> Extracted records:
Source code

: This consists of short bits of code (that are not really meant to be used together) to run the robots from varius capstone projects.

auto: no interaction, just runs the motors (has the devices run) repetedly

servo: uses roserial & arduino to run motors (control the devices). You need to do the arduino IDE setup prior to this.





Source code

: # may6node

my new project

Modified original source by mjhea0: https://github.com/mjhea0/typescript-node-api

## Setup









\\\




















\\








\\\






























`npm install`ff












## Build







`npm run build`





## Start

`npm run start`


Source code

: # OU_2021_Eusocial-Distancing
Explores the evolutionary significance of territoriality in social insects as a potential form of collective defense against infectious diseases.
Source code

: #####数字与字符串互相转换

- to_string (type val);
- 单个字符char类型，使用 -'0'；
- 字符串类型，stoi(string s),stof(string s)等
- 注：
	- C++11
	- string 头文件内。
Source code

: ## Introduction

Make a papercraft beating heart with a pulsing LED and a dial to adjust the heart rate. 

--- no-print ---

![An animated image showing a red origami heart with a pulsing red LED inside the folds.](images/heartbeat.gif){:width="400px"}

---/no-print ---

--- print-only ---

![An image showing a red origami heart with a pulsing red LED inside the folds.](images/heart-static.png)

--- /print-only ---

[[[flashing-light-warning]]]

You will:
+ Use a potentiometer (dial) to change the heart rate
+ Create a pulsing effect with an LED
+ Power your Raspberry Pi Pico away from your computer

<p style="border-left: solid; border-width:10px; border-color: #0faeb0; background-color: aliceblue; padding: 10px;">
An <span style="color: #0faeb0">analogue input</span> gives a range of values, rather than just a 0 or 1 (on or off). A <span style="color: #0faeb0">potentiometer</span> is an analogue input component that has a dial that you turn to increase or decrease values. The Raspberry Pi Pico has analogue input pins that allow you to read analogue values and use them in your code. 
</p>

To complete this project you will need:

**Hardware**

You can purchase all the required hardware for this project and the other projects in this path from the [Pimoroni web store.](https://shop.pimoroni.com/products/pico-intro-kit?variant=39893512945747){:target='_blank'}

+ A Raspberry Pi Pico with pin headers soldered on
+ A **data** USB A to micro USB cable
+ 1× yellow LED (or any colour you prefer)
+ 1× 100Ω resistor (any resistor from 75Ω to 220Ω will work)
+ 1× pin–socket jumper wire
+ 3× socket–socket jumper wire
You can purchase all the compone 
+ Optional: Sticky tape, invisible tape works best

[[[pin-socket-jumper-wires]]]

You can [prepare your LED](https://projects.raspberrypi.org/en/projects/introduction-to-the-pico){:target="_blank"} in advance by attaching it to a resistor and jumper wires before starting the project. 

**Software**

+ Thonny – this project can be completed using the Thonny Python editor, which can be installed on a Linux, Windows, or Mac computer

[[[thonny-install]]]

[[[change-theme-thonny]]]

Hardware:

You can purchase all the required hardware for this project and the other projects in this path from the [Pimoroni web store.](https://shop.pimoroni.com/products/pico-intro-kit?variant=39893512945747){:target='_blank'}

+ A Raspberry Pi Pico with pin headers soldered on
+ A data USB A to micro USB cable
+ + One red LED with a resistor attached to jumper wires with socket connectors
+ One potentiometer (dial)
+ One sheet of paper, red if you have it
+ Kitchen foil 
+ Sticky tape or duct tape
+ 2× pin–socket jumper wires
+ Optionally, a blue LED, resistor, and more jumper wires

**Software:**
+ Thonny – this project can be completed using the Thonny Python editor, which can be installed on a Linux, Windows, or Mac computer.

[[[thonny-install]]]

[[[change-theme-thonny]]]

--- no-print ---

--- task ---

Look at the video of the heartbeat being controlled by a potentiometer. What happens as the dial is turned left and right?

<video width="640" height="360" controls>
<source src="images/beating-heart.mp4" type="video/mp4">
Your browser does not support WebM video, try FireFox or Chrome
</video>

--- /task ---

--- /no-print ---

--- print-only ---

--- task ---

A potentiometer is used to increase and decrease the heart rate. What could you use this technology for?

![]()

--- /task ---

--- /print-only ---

> Task prompt: Locate "Look at the" in the material, then quote the line that contains it and all lines after it through the final one.

> Written response:
Look at the video of the heartbeat being controlled by a potentiometer. What happens as the dial is turned left and right?

<video width="640" height="360" controls>
<source src="images/beating-heart.mp4" type="video/mp4">
Your browser does not support WebM video, try FireFox or Chrome
</video>

--- /task ---

--- /no-print ---

--- print-only ---

--- task ---

A potentiometer is used to increase and decrease the heart rate. What could you use this technology for?

![]()

--- /task ---

--- /print-only ---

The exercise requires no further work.